1. How to Adjust Your Rear Derailleur
Applies to most 3-chainring derailleur systems. Adjust your Front Derailer
Adjusting your rear derailleur can be frustrating. I’m hoping that this tutorial will help you understand how each component of your derailleur works, and how to set up and adjust it properly. Once your derailleur is set up correctly, most future adjustments can be done by hand. Let’s get started!
Almost all modern derailleurs function the same basic way. They are designed to move (or derail) the chain from one sprocket to the next. The upper guide pulley (or jockey pulley) moves the chain in both directions. For instance, when you want to climb a hill, you shift down to a lower gear. This pulls the shift cable and forces the guide pulley to change to a bigger sprocket. When you want to go faster, you adjust the shifter to a higher gear. This releases shift cable tension and allows the derailleur springs to pull the guide pulley back down to a smaller gear. Each time you shift gears, the length of chain changes. The lower tension pulley is spring-loaded to take up this slack.
There are 3 adjustment screws – the B-Screw (B-tension adjustment), the H-Screw (high gear limit stop) and the L-Screw (low gear limit stop). Adjustments on these screws should always be made in 1/4 turn increments.
The B-Screw controls the derailleur body’s angle in relation to the sprocket-set. Shift down to the largest sprocket and check the distance between the guide pulley and the large sprocket. If the guide pulley is rubbing on the sprocket, tighten the B-screw clockwise to increase tension and move the pulley away from the sprocket. If there is a large gap between the pulley and sprocket, loosen the B-screw until the pulley rubs the sprocket, and then tighten it until it just clears.
The H-Limit screw high gear limit stop prevents the guide pulley from shifting any further past the highest gear and into the axle. In order to adjust it properly there must be no tension on the lower inner cable. If you feel tension, loosen the cable adjuster until there is none. Now check from behind how the chain is riding on the smallest sprocket. If it looks like it wants ride off into the axle, tighten the H-screw clockwise until it lines up. If it looks like it is rubbing on the next gear, loosen the screw until the chain is nicely centered on the sprocket. Now re-adjust the cable tension until the derailleur shifts smoothly down to the next gear.

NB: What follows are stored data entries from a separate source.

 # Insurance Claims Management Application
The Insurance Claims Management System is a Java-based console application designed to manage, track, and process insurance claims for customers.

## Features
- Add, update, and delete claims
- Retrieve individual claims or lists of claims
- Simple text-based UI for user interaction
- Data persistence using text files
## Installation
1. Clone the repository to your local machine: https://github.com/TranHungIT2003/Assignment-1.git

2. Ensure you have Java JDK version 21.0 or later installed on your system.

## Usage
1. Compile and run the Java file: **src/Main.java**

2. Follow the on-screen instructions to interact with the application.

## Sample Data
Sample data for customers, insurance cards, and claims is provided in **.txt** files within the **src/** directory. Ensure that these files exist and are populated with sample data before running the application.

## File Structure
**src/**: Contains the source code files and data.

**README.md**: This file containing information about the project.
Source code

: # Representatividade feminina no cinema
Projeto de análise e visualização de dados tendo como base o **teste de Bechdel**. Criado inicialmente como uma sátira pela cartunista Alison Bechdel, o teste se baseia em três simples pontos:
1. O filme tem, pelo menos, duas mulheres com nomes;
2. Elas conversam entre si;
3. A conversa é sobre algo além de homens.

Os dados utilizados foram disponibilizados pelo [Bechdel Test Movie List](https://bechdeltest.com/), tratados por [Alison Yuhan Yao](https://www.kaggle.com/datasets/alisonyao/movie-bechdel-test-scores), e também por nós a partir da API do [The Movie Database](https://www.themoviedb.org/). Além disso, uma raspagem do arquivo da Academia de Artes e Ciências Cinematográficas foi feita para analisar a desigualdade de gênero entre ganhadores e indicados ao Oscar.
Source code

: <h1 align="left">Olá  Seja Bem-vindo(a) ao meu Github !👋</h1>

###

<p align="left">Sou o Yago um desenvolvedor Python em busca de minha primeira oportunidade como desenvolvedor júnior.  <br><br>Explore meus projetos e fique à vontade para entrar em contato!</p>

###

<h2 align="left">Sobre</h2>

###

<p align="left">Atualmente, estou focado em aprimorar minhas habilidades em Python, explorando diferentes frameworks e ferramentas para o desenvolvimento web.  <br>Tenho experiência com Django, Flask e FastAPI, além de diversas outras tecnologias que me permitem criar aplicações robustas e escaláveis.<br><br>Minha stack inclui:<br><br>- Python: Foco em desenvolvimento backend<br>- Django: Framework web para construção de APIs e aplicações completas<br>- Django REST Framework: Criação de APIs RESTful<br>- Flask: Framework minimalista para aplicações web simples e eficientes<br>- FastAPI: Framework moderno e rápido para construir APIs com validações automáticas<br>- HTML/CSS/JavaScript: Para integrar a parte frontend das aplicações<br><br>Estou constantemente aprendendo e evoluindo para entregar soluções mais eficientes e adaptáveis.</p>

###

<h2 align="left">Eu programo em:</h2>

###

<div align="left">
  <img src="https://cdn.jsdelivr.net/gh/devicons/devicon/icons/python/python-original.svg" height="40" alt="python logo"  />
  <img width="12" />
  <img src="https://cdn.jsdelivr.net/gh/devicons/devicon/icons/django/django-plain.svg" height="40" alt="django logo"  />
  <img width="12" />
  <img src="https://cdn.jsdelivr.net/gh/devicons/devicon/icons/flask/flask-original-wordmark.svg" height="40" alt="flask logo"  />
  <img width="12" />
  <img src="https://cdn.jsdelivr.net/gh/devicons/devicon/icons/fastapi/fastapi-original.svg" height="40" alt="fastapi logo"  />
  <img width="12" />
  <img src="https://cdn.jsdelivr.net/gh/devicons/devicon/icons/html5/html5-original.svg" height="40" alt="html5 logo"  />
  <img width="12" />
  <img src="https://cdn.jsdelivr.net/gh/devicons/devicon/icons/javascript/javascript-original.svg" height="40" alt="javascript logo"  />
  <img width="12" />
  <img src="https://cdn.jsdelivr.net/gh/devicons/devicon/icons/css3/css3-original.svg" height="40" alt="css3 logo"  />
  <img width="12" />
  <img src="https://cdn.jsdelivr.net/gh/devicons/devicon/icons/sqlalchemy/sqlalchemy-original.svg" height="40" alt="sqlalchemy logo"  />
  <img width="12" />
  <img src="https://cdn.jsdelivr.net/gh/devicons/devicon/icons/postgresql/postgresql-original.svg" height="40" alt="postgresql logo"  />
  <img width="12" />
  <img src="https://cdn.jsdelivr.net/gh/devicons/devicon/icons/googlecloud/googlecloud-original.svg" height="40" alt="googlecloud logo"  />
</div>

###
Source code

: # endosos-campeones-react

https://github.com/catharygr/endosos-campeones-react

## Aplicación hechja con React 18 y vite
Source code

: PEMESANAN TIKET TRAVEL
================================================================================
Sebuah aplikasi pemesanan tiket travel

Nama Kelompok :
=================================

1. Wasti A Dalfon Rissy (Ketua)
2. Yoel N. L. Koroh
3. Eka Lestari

The L-Limit screw prevents the guide pulley from shifting any further past the lowest gear and into the wheel spokes. Shift down to the lowest gear, step behind the bike, and check how the chain rides on the sprocket. If it looks like it wants to ride into the spokes, tighten the L-screw clockwise until it is centered on the sprocket. If it looks like it wants to shift down, loosen the screw until it lines up. As an extra precaution you can use your thumb to gently push the derailleur body and make sure the chain will not run into the spokes, as this could obviously have a nasty effect on both you and your bike.
The cable tension adjuster defines how far up or down the derailleur moves. Step back so you can see the chain and sprocket alignment, and then through the gears in both directions, first shifting up two and down one, and then down two and up one. The chain should look centered on each sprocket. If it is rubbing on a larger gear it means there is too much tension on the cable. Loosen the tension by turning the adjuster clockwise. If it wants to jump down to a smaller gear it needs more tension. Increase the tension by turning the adjuster counter-clockwise.

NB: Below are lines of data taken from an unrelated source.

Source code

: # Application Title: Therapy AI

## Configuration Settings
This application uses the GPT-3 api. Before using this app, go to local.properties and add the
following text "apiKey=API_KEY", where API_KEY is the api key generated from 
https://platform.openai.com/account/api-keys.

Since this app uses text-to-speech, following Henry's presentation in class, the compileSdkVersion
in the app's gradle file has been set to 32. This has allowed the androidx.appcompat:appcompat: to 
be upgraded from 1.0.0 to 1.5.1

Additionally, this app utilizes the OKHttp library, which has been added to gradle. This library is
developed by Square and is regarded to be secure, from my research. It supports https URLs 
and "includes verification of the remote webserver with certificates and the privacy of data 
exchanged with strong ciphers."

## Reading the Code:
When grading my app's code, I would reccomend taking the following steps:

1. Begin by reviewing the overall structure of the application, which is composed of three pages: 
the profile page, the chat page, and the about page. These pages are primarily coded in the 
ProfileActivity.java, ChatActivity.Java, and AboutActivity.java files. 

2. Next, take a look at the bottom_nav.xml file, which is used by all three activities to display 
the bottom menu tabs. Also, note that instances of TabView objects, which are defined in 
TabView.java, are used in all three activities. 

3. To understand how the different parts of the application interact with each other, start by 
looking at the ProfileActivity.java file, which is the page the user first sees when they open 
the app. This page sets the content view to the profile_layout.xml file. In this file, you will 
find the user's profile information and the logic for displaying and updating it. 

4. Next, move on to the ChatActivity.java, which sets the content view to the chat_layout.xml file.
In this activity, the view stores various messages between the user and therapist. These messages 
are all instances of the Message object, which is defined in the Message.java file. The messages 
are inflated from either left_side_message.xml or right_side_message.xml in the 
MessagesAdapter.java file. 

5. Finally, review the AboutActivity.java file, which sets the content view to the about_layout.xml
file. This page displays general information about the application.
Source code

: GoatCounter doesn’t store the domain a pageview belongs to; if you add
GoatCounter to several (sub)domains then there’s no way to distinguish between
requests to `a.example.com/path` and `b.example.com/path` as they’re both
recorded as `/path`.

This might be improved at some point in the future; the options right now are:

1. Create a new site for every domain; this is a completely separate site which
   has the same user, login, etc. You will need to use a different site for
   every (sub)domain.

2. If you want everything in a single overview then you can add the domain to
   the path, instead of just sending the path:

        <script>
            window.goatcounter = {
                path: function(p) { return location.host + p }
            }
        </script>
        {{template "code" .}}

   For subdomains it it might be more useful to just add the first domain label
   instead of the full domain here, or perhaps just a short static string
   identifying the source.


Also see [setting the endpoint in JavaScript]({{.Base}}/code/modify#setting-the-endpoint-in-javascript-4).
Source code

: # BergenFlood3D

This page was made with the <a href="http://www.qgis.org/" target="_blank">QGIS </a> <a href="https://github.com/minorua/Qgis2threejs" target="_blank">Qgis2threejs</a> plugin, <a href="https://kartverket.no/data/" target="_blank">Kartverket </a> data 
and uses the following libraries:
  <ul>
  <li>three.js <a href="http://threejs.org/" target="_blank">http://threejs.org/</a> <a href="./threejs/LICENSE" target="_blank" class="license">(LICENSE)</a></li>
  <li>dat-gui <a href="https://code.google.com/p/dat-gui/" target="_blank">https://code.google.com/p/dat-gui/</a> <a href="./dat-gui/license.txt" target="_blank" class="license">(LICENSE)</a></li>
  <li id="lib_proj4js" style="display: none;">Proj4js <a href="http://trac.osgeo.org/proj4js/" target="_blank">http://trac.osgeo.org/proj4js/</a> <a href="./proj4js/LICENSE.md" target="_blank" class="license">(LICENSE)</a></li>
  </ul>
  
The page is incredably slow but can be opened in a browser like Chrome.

You can also use sound to check the adjustment. There is always a base-level of noise that can be heard in every gear. This noise will increase in a slightly different way depending on which way the tension is out of adjustment. If there is too much tension you will hear a metallic rubbing sound, but if there is too little tension you will hear a clicking noise as the chain tries to jump to a smaller sprocket. There is usually a cable tension adjuster on your shift lever. With practice you will be able to make small cable tension adjustments while you are riding.
Now that the derailleur is adjusted, always apply a drop of lubrication to the derailleur’s many moving parts. This will help prevent wear from dirt and rust, and it will keep your gears shifting smoothly. Wipe away any excess lube and take your bike for a test ride to make sure all the gears are working smoothly.
That concludes our tutorial on rear derailleur adjustments… have fun!
Hi. I had an accident where my bike fell off to the ground. After that, the chain is rubbing the cage of the lower pulley in the rear derailleur. It's making metallic sound, as it rubs against the cage. Heare are some images for you to look. I appreciate you valueable response on how to fix this. I am using Shimano Sora. The images are taken while the bike has been mounted upside down.
... Read more >>
I bought my bike from Walmart (first mistake lol) during my first ride on the bike a bolt fell off and the line that leads to the shifter flayled from its holding. I have never dealt with this kind of problem before but being the macguever I am I attempted to fix it. I found a bolt to fit it and wrapped the line and bolted it in place. The bike functions now but won't shift gears. Occasionally while riding it, it will make a click and the pedal will fall quick making it hard to keep balance on the bike. I think I didn't wrap the wire tight enough but I need help, how do I fix this? What exactl... Read more >>
I have recently got an entry level bike and bought it without realising it had Shimano thumb shifters, i have got some Shimano STI levers and wanted to change this over. Is it possible for me to do this at home or do i need to pay out for a professional to do it? obviously I would prefer to do it myself. What are my chances?... Read more >>
So I have a trek 1000SL that I'm trying to get tuned up for ride the rockies this year. It has Sora triple shifters and everything else tiagra (9speed), and the rear derailleur won't shift up or down. When I use the shifter, it still gives and takes tension from the cable, which makes me think it must be a derailleur issue and not a shifter issue. Would getting new cables/housing fix this or do I need a new RD or a whole new gruppo?... Read more >>
Hi I was wondering if anyone could give me advice on the shifters on this Schwinn Caliente (From 1980s). I just bought it from a guy I found on craigslist, everything is in great condition and the shifters work, they're just a little tricky seeing as how this is my first road bike and I am used to the cheap mountain bikes you get from walmart. I will post the only pic I was able to get before it got dark, if you need better pictures some direction on what pictures I should get would be great. Thanks in advance!! I'm basically wondering if I should look into replacing them if there is an easier... Read more >>
Hi. New member here.
Any ideas on a brand new "hybrid" bike with 18 speed Shimano Tourney gears fitted which is occasionally throwing the chain off the smallest (high gear) rear sprocket?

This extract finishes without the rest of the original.